Fills Cracks Completely
GFP chemical grout can penetrate any crack that will allow water movement, and fill it with a permanent waterproof seal from the inside of the structure to the outside, from the bottom of the crack to the top.
GFP chemical grout cures without becoming hard or brittle. This allows it to be compressed or expanded without harm if the crack should decrease or increase in size due to continued movement of the concrete structure.
Forms a Permanent Seal
GFP chemical grout forms an adhesive bond and a compressive seal that mechanically locks with the walls of the crack it fills, preventing water from migrating through the crack. The chemical grout is also extremely resistant to chemical attack.
Safe to Use
GFP chemical grout is safe to install when handled according to safety guidelines. Some grouts are approved for contact with potable water and for use near food preparation.
Stops Leaks In:
Cured or Block Foundations
Concrete Cracks or Joints
Dams & Reservoirs
Mines & Tunnels
Manholes & Pipe Penetrations
How Does it Work?
GFP Chemical Grout is designed specifically for sealing leaks in sewer pipes. In its uncured form, the grout is a viscous liquid that looks much like honey or medium-weight motor oil. When mixed with an equal quantity of water, the grout expands and quickly cures to a tough, flexible rubber. Jute fiber (oakum) acts as a reinforcing agent and a densifier. The oakum also tends to reduce cost by decreasing the quantity of PUR required to fill the void space.

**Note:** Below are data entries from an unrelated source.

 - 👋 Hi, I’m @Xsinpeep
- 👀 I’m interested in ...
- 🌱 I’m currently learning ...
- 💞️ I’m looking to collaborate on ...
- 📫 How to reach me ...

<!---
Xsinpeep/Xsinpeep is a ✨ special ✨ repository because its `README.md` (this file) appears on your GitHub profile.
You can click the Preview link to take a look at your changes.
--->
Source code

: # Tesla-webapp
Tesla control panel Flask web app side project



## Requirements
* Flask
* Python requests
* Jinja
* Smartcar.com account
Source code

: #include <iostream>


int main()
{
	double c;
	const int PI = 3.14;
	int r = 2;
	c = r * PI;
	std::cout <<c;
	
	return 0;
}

When PUR is mixed with water, a reaction proceeds through two stages called Foam (or expansion) and Cure, which must be understood and controlled to obtain ideal results. Ambient temperature is the primary variable that affects the expansion and cure times.
Foam, Expansion & Cure
Within fifteen to forty-five seconds after mixing, depending upon the temperature of the grout and mix water, the material will begin to foam. The viscosity of the mix quickly increases as the foam expansion takes place. At the end of the foam time, the viscosity is optimum so that the grout will not readily flow out of the leakage site into the pipe or the soil outside the pipe. If the grout expansion is unrestrained, it may proceed to a completion volume up to 10x the original, unreacted volume of grout and water. However, unrestrained expansion produces foam of lower density, which is less desirable than a more compact product. Oakum assists in retention of the grout to provide such density. The foam stage is followed by the Cure stage. During this period, the material solidifies and forms a cellular rubber gasket which can withstand groundwater loads. After placement, the grout will continue to cure over the next several hours, but within five to ten minutes it has developed sufficient strength to form a barrier against water.